(Plain-text document sources)
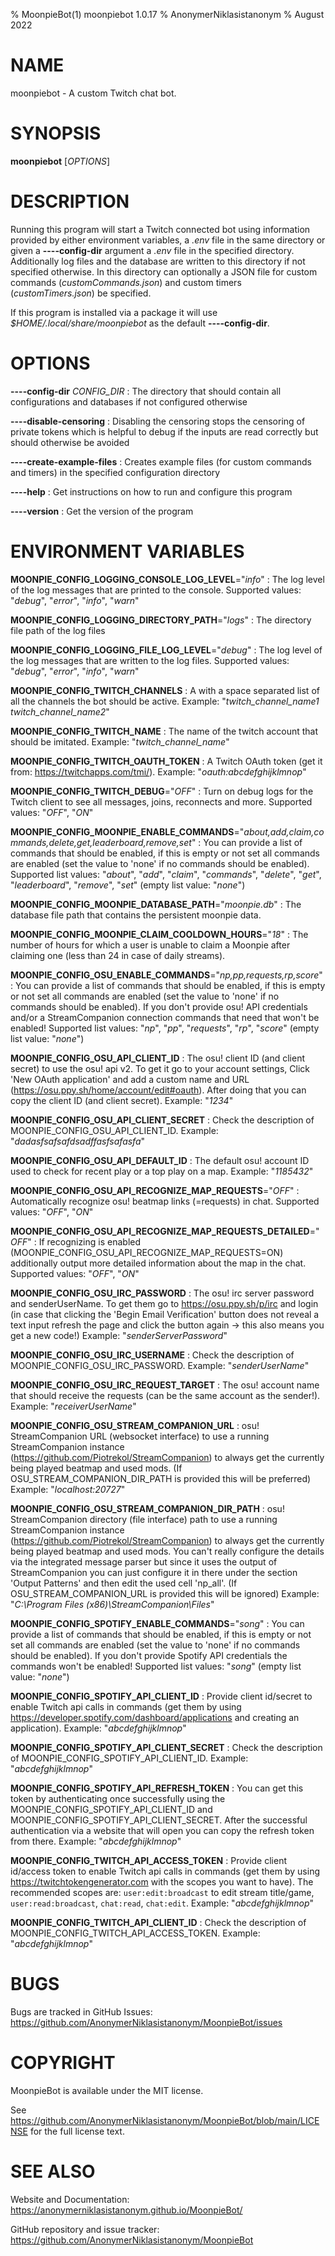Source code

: % MoonpieBot(1) moonpiebot 1.0.17
% AnonymerNiklasistanonym
% August 2022

# NAME

moonpiebot - A custom Twitch chat bot.

# SYNOPSIS

**moonpiebot** [*OPTIONS*]

# DESCRIPTION

Running this program will start a Twitch connected bot using information provided by either environment variables, a *.env* file in the same directory or given a **----config-dir** argument a *.env* file in the specified directory. Additionally log files and the database are written to this directory if not specified otherwise. In this directory can optionally a JSON file for custom commands (*customCommands.json*) and custom timers (*customTimers.json*) be specified.

If this program is installed via a package it will use *$HOME/.local/share/moonpiebot* as the default **----config-dir**.

# OPTIONS

**----config-dir** *CONFIG_DIR*
: The directory that should contain all configurations and databases if not configured otherwise

**----disable-censoring**
: Disabling the censoring stops the censoring of private tokens which is helpful to debug if the inputs are read correctly but should otherwise be avoided

**----create-example-files**
: Creates example files (for custom commands and timers) in the specified configuration directory

**----help**
: Get instructions on how to run and configure this program

**----version**
: Get the version of the program

# ENVIRONMENT VARIABLES

**MOONPIE_CONFIG_LOGGING_CONSOLE_LOG_LEVEL**="*info*"
: The log level of the log messages that are printed to the console.
Supported values: "*debug*", "*error*", "*info*", "*warn*"

**MOONPIE_CONFIG_LOGGING_DIRECTORY_PATH**="*logs*"
: The directory file path of the log files

**MOONPIE_CONFIG_LOGGING_FILE_LOG_LEVEL**="*debug*"
: The log level of the log messages that are written to the log files.
Supported values: "*debug*", "*error*", "*info*", "*warn*"

**MOONPIE_CONFIG_TWITCH_CHANNELS**
: A with a space separated list of all the channels the bot should be active.
Example: "*twitch_channel_name1 twitch_channel_name2*"

**MOONPIE_CONFIG_TWITCH_NAME**
: The name of the twitch account that should be imitated.
Example: "*twitch_channel_name*"

**MOONPIE_CONFIG_TWITCH_OAUTH_TOKEN**
: A Twitch OAuth token (get it from: https://twitchapps.com/tmi/).
Example: "*oauth:abcdefghijklmnop*"

**MOONPIE_CONFIG_TWITCH_DEBUG**="*OFF*"
: Turn on debug logs for the Twitch client to see all messages, joins, reconnects and more.
Supported values: "*OFF*", "*ON*"

**MOONPIE_CONFIG_MOONPIE_ENABLE_COMMANDS**="*about,add,claim,commands,delete,get,leaderboard,remove,set*"
: You can provide a list of commands that should be enabled, if this is empty or not set all commands are enabled (set the value to 'none' if no commands should be enabled).
Supported list values: "*about*", "*add*", "*claim*", "*commands*", "*delete*", "*get*", "*leaderboard*", "*remove*", "*set*" (empty list value: "*none*")

**MOONPIE_CONFIG_MOONPIE_DATABASE_PATH**="*moonpie.db*"
: The database file path that contains the persistent moonpie data.

**MOONPIE_CONFIG_MOONPIE_CLAIM_COOLDOWN_HOURS**="*18*"
: The number of hours for which a user is unable to claim a Moonpie after claiming one (less than 24 in case of daily streams).

**MOONPIE_CONFIG_OSU_ENABLE_COMMANDS**="*np,pp,requests,rp,score*"
: You can provide a list of commands that should be enabled, if this is empty or not set all commands are enabled (set the value to 'none' if no commands should be enabled). If you don't provide osu! API credentials and/or a StreamCompanion connection commands that need that won't be enabled!
Supported list values: "*np*", "*pp*", "*requests*", "*rp*", "*score*" (empty list value: "*none*")

**MOONPIE_CONFIG_OSU_API_CLIENT_ID**
: The osu! client ID (and client secret) to use the osu! api v2. To get it go to your account settings, Click 'New OAuth application' and add a custom name and URL (https://osu.ppy.sh/home/account/edit#oauth). After doing that you can copy the client ID (and client secret).
Example: "*1234*"

**MOONPIE_CONFIG_OSU_API_CLIENT_SECRET**
: Check the description of MOONPIE_CONFIG_OSU_API_CLIENT_ID.
Example: "*dadasfsafsafdsadffasfsafasfa*"

**MOONPIE_CONFIG_OSU_API_DEFAULT_ID**
: The default osu! account ID used to check for recent play or a top play on a map.
Example: "*1185432*"

**MOONPIE_CONFIG_OSU_API_RECOGNIZE_MAP_REQUESTS**="*OFF*"
: Automatically recognize osu! beatmap links (=requests) in chat.
Supported values: "*OFF*", "*ON*"

**MOONPIE_CONFIG_OSU_API_RECOGNIZE_MAP_REQUESTS_DETAILED**="*OFF*"
: If recognizing is enabled (MOONPIE_CONFIG_OSU_API_RECOGNIZE_MAP_REQUESTS=ON) additionally output more detailed information about the map in the chat.
Supported values: "*OFF*", "*ON*"

**MOONPIE_CONFIG_OSU_IRC_PASSWORD**
: The osu! irc server password and senderUserName. To get them go to https://osu.ppy.sh/p/irc and login (in case that clicking the 'Begin Email Verification' button does not reveal a text input refresh the page and click the button again -> this also means you get a new code!)
Example: "*senderServerPassword*"

**MOONPIE_CONFIG_OSU_IRC_USERNAME**
: Check the description of MOONPIE_CONFIG_OSU_IRC_PASSWORD.
Example: "*senderUserName*"

**MOONPIE_CONFIG_OSU_IRC_REQUEST_TARGET**
: The osu! account name that should receive the requests (can be the same account as the sender!).
Example: "*receiverUserName*"

**MOONPIE_CONFIG_OSU_STREAM_COMPANION_URL**
: osu! StreamCompanion URL (websocket interface) to use a running StreamCompanion instance (https://github.com/Piotrekol/StreamCompanion) to always get the currently being played beatmap and used mods. (If OSU_STREAM_COMPANION_DIR_PATH is provided this will be preferred)
Example: "*localhost:20727*"

**MOONPIE_CONFIG_OSU_STREAM_COMPANION_DIR_PATH**
: osu! StreamCompanion directory (file interface) path to use a running StreamCompanion instance (https://github.com/Piotrekol/StreamCompanion) to always get the currently being played beatmap and used mods. You can't really configure the details via the integrated message parser but since it uses the output of StreamCompanion you can just configure it in there under the section 'Output Patterns' and then edit the used cell 'np_all'. (If OSU_STREAM_COMPANION_URL is provided this will be ignored)
Example: "*C:\Program Files (x86)\StreamCompanion\Files*"

**MOONPIE_CONFIG_SPOTIFY_ENABLE_COMMANDS**="*song*"
: You can provide a list of commands that should be enabled, if this is empty or not set all commands are enabled (set the value to 'none' if no commands should be enabled). If you don't provide Spotify API credentials the commands won't be enabled!
Supported list values: "*song*" (empty list value: "*none*")

**MOONPIE_CONFIG_SPOTIFY_API_CLIENT_ID**
: Provide client id/secret to enable Twitch api calls in commands (get them by using https://developer.spotify.com/dashboard/applications and creating an application).
Example: "*abcdefghijklmnop*"

**MOONPIE_CONFIG_SPOTIFY_API_CLIENT_SECRET**
: Check the description of MOONPIE_CONFIG_SPOTIFY_API_CLIENT_ID.
Example: "*abcdefghijklmnop*"

**MOONPIE_CONFIG_SPOTIFY_API_REFRESH_TOKEN**
: You can get this token by authenticating once successfully using the MOONPIE_CONFIG_SPOTIFY_API_CLIENT_ID and MOONPIE_CONFIG_SPOTIFY_API_CLIENT_SECRET. After the successful authentication via a website that will open you can copy the refresh token from there.
Example: "*abcdefghijklmnop*"

**MOONPIE_CONFIG_TWITCH_API_ACCESS_TOKEN**
: Provide client id/access token to enable Twitch api calls in commands (get them by using https://twitchtokengenerator.com with the scopes you want to have). The recommended scopes are: `user:edit:broadcast` to edit stream title/game, `user:read:broadcast`, `chat:read`, `chat:edit`.
Example: "*abcdefghijklmnop*"

**MOONPIE_CONFIG_TWITCH_API_CLIENT_ID**
: Check the description of MOONPIE_CONFIG_TWITCH_API_ACCESS_TOKEN.
Example: "*abcdefghijklmnop*"

# BUGS

Bugs are tracked in GitHub Issues: https://github.com/AnonymerNiklasistanonym/MoonpieBot/issues

# COPYRIGHT

MoonpieBot is available under the MIT license.

See https://github.com/AnonymerNiklasistanonym/MoonpieBot/blob/main/LICENSE for the full license text.

# SEE ALSO

Website and Documentation: https://anonymerniklasistanonym.github.io/MoonpieBot/

GitHub repository and issue tracker: https://github.com/AnonymerNiklasistanonym/MoonpieBot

**Assignment:** From the entries, report each line that includes the word "logs".

**Result of this exercise:**
**MOONPIE_CONFIG_LOGGING_DIRECTORY_PATH**="*logs*"
: Turn on debug logs for the Twitch client to see all messages, joins, reconnects and more.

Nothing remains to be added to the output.